India Slowdown Pressures Singh to Bolster Lowest BRIC Reserves
September 3, 2013 Leave a comment
India Slowdown Pressures Singh to Bolster Lowest BRIC Reserves
India’s weakest economic growth since 2009 escalates pressure on the government to increase the smallest foreign-exchange reserves among BRIC nations, as policy makers struggle to contain a sliding rupee. The reserves have dropped 13 percent to $278 billion since a peak in 2011 and are equivalent to less than seven months of imports. Bank of America Merrill Lynch estimates India needs as much as 10 months of import cover for currency stability, a figure still about half the average in Brazil, Russia and China.Prime Minister Manmohan Singh’s potential options to shore up confidence in the rupee include issuing India’s first dollar sovereign bonds, a deposit program to tap the country’s diaspora and bilateral currency-swap agreements. Boosting reserves could avoid the need to support the currency with further interest-rate increases that risk damaging efforts to revive investment.
“India needs to explore all possible funding options,” said Sonal Varma, an economist at Nomura Holdings Inc. in Mumbai. Rate increases may deter some capital inflows by worsening India’s slowdown, she said.
The rupee has slumped 17 percent versus the dollar in 2013 as India’s record current-account deficit made it vulnerable to an outflow of capital from emerging markets, spurred by the prospect of reduced U.S. monetary stimulus.
The currency fell 0.5 percent to 66.015 per dollar at the close in Mumbai yesterday. The S&P BSE Sensex index of stocks rose 1.4 percent. The yield on the 7.16 percent government bond due May 2023 slid to 8.46 percent from 8.60 percent on Aug. 30.
Crisis Echo
Rupee weakness has revived memories of India’s 1990s crisis, when the nation needed an International Monetary Fund loan as foreign reserves waned. Singh said last month growth will speed up and India won’t face a repeat of that turmoil.
The shortfall in India’s current account widened to an unprecedented $87.8 billion or 4.8 percent of gross domestic product in the fiscal year ended March. Gold and oil imports contributed to the imbalance in the broadest measure of trade.
India also had $172 billion of debt maturing within 12 months as of March 31, official data show.
If the government “tells us how it will finance or roll over the debt of $172 billion by March,” that might stabilize the rupee, said Manish Sonthalia, a fund manager at Motilal Oswal Asset Management Co. in Mumbai.
The Reserve Bank of India raised two interest rates in July, part of a cash squeeze to boost the currency. Banks from HSBC Holdings Plc to BNP Paribas SA have since cut back growth forecasts. Expansion (INQGGDPY) dipped to 4.4 percent last quarter from a year earlier as investment slid and consumer spending moderated.
Bond Issue
Finance Minister Palaniappan Chidambaram said last month some state financial companies would be allowed to issue “quasi-sovereign” bonds to garner dollars.

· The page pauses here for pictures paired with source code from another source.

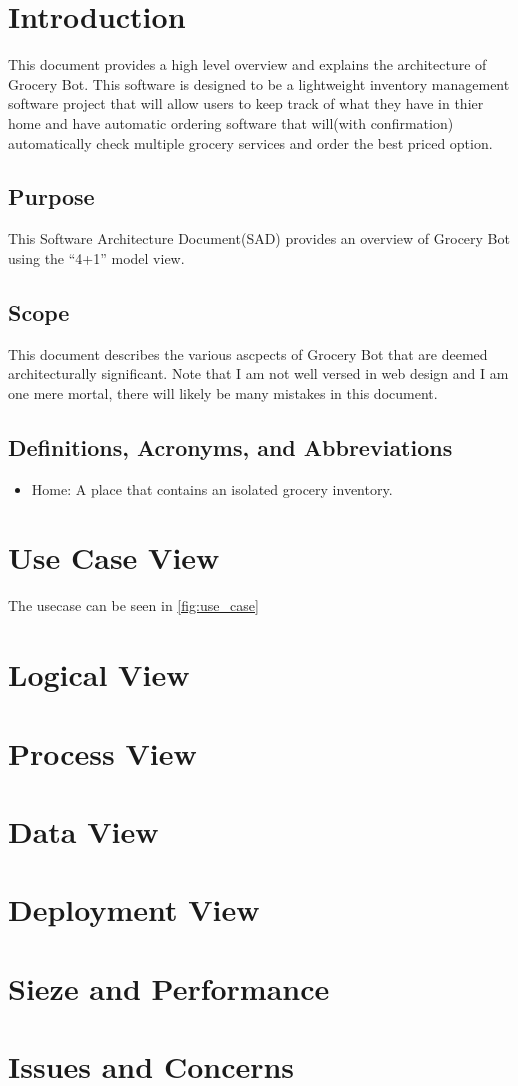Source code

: 

\section{Introduction}
This document provides a high level overview and explains the architecture of Grocery Bot. This software is
designed to be a lightweight inventory management software project that will allow users to keep track of what
they have in thier home and have automatic ordering software that will(with confirmation) automatically check
multiple grocery services and order the best priced option.


\subsection{Purpose}
This Software Architecture Document(SAD) provides an overview of Grocery Bot using the ``4+1'' model view.


\subsection{Scope}
This document describes the various ascpects of Grocery Bot that are deemed architecturally significant. Note
that I am not well versed in web design and I am one mere mortal, there will likely be many mistakes in this
document.

\subsection{Definitions, Acronyms, and Abbreviations}
\begin{itemize}
\item Home: A place that contains an isolated grocery inventory.
\end{itemize}

\section{Use Case View}
The usecase can be seen in \autoref{fig:use_case}

\section{Logical View}

\section{Process View}

\section{Data View}

\section{Deployment View}

\section{Sieze and Performance}

\section{Issues and Concerns}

The government has also eased foreign investment curbs in industries such as aviation and retailing to woo funds, in a drive since 2012 to spur growth and avert a credit-rating cut.
Bank of America estimates a deposit program for India’s diaspora could raise as much as $20 billion, and sovereign dollar debt about $5 billion a year. Reform steps so far are unlikely to add more than $5 billion to reserves, it said Aug. 29.
Chidambaram predicts a current-account gap of about $70 billion or 3.7 percent of GDP this fiscal year. He expects inflows to finance it and forecasts an accretion in reserves.
The government has raised taxes on inward shipments of gold and plans to compress imports of oil and some non-essential items. The Reserve Bank of India estimates the sustainable deficit level is 2.5 percent of GDP.
India’s reserves were $277.7 billion as of Aug. 23, equivalent to 6.7 months of import cover based on average monthly merchandise inward shipments of $41.4 billion in the year through July, RBI and government data show.
The holdings are adequate near term, Moody’s Investors Service said Aug. 19. China has $3.5 trillion of foreign reserves, Russia about $508 billion and Brazil $373 billion.
The RBI’s currency stabilization measures have raised funding costs and may weigh on Indian growth in coming months, HSBC said yesterday, lowering its forecast to a 4 percent expansion in 2013-2014 from 5.5 percent.